#### Task goal:
Counting only lines below that hold "label", give the total alone.

#### Record excerpts:
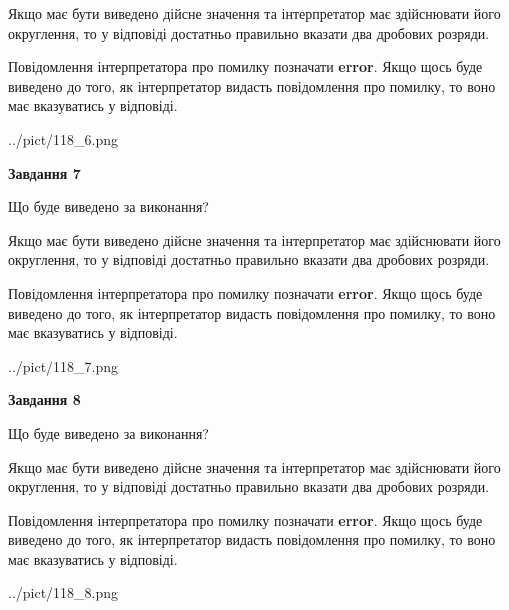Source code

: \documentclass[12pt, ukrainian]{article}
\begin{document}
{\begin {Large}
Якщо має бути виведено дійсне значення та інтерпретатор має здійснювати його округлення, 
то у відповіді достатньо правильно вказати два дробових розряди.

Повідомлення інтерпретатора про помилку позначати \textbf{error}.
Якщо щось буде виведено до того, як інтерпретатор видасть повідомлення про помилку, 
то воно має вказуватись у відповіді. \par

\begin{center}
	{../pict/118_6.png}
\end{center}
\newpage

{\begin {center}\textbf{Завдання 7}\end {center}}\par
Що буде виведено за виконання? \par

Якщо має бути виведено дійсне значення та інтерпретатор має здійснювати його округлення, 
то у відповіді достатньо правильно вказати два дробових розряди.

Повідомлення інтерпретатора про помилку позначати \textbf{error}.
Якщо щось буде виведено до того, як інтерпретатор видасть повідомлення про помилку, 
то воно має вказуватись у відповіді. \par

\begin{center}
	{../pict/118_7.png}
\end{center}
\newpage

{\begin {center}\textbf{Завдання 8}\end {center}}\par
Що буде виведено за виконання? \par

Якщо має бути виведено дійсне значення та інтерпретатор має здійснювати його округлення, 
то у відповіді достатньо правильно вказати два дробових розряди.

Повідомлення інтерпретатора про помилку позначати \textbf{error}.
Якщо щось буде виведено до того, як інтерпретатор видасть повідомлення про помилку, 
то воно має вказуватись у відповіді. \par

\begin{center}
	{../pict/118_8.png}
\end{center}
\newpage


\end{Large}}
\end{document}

* * *

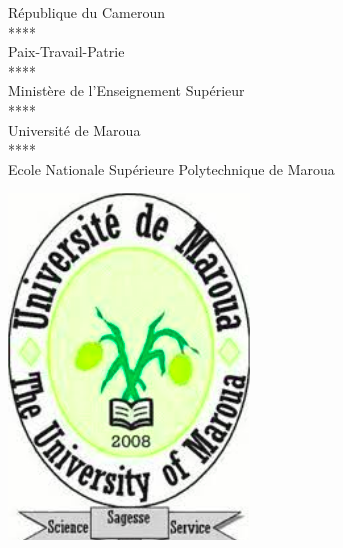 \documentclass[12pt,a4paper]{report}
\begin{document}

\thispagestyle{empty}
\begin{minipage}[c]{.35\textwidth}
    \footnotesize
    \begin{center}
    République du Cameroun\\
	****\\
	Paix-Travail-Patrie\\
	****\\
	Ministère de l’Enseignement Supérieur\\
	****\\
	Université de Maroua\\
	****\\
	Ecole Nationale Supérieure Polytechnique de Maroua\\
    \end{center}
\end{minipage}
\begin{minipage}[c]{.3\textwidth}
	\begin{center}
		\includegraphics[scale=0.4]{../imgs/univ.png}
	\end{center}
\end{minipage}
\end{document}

* * *

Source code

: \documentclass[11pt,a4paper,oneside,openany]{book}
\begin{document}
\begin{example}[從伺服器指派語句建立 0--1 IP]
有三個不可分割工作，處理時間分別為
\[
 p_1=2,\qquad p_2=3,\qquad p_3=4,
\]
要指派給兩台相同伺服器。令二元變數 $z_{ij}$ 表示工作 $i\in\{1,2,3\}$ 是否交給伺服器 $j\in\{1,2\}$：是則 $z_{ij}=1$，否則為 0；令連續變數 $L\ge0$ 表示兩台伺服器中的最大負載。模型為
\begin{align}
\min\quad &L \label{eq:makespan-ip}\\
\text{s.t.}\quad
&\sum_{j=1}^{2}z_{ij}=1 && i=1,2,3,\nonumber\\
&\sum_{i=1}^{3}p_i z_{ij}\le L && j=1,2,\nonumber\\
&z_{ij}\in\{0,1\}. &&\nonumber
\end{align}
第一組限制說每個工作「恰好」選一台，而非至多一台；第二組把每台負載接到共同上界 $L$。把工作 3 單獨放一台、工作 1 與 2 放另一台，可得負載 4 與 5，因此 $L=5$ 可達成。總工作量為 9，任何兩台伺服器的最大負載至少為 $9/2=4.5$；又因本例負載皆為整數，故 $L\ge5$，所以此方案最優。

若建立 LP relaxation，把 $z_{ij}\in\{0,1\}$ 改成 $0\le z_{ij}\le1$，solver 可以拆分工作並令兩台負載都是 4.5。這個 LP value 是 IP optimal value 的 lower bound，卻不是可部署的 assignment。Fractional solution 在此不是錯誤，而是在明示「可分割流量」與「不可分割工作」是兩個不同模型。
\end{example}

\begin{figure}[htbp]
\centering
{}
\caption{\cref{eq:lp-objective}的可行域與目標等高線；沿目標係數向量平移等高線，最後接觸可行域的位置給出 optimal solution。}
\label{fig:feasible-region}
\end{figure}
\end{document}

#### Output for this exercise:
2